### Exercise data

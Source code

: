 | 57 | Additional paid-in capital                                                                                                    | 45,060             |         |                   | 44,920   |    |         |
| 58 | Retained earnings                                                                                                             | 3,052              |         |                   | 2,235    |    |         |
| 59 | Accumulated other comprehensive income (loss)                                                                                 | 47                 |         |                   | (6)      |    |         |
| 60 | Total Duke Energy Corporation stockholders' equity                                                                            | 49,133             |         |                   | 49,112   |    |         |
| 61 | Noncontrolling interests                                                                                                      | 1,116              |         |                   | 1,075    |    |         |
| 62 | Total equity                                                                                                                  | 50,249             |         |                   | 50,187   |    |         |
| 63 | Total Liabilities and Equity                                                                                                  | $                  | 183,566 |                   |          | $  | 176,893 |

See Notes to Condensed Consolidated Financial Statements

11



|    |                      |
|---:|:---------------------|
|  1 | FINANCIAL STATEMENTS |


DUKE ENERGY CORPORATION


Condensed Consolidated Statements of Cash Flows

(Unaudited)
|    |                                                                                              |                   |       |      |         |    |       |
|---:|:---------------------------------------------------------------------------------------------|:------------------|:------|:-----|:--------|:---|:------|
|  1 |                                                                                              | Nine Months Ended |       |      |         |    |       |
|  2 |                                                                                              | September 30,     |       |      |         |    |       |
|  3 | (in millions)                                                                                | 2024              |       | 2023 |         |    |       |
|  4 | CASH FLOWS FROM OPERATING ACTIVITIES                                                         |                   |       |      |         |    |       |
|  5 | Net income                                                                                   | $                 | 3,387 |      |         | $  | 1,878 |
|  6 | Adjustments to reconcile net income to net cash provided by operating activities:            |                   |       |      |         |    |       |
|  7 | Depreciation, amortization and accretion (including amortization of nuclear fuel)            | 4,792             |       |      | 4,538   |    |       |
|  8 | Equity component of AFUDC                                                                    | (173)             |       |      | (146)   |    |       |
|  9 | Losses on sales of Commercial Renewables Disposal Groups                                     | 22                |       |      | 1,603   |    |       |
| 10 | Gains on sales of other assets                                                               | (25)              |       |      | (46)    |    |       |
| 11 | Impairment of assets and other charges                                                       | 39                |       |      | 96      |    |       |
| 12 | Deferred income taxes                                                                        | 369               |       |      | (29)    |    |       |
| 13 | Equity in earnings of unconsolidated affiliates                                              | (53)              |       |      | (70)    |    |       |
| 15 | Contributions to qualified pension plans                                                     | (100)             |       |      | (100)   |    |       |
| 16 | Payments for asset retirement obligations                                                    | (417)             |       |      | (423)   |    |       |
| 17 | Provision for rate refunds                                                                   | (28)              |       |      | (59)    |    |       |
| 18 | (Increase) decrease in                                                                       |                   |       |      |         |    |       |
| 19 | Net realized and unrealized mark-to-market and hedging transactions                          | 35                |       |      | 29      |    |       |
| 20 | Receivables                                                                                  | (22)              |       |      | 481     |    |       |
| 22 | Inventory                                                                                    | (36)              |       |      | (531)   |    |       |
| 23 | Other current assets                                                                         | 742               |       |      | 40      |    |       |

######

Problem description ▸ Above are records; repeat only the lines starting at the line with "Losses on sales" and ending at the line with "11 | Impairment", exactly as they appear, both included.

Solution for this exercise ▸
|  9 | Losses on sales of Commercial Renewables Disposal Groups                                     | 22                |       |      | 1,603   |    |       |
| 10 | Gains on sales of other assets                                                               | (25)              |       |      | (46)    |    |       |
| 11 | Impairment of assets and other charges                                                       | 39                |       |      | 96      |    |       |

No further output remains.